■ Saved entries:
* * *
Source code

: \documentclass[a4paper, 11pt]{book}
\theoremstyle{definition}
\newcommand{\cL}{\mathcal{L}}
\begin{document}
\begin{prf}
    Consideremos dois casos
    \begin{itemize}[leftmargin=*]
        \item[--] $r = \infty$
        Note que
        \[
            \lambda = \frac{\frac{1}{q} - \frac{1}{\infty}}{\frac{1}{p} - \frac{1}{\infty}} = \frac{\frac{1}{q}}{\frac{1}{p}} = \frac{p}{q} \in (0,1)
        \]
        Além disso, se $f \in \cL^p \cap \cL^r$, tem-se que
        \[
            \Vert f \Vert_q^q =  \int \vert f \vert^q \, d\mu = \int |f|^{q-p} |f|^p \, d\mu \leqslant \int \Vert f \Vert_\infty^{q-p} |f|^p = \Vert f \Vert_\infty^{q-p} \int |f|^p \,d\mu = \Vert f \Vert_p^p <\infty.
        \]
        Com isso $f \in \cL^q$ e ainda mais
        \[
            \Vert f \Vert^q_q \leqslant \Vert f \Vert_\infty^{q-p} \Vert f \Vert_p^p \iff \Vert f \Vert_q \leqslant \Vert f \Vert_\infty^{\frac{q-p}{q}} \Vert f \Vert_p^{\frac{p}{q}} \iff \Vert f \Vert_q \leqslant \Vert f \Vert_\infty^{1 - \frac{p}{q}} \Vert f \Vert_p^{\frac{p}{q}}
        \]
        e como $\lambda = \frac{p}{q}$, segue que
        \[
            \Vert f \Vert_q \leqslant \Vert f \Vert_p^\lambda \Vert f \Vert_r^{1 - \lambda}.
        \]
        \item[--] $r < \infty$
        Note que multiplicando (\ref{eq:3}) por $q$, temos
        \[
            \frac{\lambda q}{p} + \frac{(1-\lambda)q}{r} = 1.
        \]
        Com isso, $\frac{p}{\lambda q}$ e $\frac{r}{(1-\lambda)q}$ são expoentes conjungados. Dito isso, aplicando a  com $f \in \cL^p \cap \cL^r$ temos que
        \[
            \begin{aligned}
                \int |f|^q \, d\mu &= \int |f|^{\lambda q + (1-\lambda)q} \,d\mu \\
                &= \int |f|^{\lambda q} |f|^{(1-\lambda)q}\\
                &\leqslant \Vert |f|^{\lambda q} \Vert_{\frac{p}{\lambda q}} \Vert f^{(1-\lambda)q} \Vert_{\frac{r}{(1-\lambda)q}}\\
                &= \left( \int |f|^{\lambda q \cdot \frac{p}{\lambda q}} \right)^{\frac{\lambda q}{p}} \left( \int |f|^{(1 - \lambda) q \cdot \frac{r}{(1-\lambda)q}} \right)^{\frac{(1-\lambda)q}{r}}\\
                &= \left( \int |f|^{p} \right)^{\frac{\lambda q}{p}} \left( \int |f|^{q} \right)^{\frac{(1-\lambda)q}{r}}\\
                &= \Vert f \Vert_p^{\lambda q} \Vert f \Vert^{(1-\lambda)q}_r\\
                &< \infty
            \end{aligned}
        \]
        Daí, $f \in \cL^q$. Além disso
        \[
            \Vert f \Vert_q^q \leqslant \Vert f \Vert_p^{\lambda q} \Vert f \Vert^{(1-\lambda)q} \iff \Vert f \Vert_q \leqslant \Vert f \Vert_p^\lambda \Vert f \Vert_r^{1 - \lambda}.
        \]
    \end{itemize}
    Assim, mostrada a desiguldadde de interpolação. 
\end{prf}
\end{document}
* * *
For every line above that includes the word "Vert", return the line.

■ Result for this task:
            \Vert f \Vert_q^q =  \int \vert f \vert^q \, d\mu = \int |f|^{q-p} |f|^p \, d\mu \leqslant \int \Vert f \Vert_\infty^{q-p} |f|^p = \Vert f \Vert_\infty^{q-p} \int |f|^p \,d\mu = \Vert f \Vert_p^p <\infty.
            \Vert f \Vert^q_q \leqslant \Vert f \Vert_\infty^{q-p} \Vert f \Vert_p^p \iff \Vert f \Vert_q \leqslant \Vert f \Vert_\infty^{\frac{q-p}{q}} \Vert f \Vert_p^{\frac{p}{q}} \iff \Vert f \Vert_q \leqslant \Vert f \Vert_\infty^{1 - \frac{p}{q}} \Vert f \Vert_p^{\frac{p}{q}}
            \Vert f \Vert_q \leqslant \Vert f \Vert_p^\lambda \Vert f \Vert_r^{1 - \lambda}.
                &\leqslant \Vert |f|^{\lambda q} \Vert_{\frac{p}{\lambda q}} \Vert f^{(1-\lambda)q} \Vert_{\frac{r}{(1-\lambda)q}}\\
                &= \Vert f \Vert_p^{\lambda q} \Vert f \Vert^{(1-\lambda)q}_r\\
            \Vert f \Vert_q^q \leqslant \Vert f \Vert_p^{\lambda q} \Vert f \Vert^{(1-\lambda)q} \iff \Vert f \Vert_q \leqslant \Vert f \Vert_p^\lambda \Vert f \Vert_r^{1 - \lambda}.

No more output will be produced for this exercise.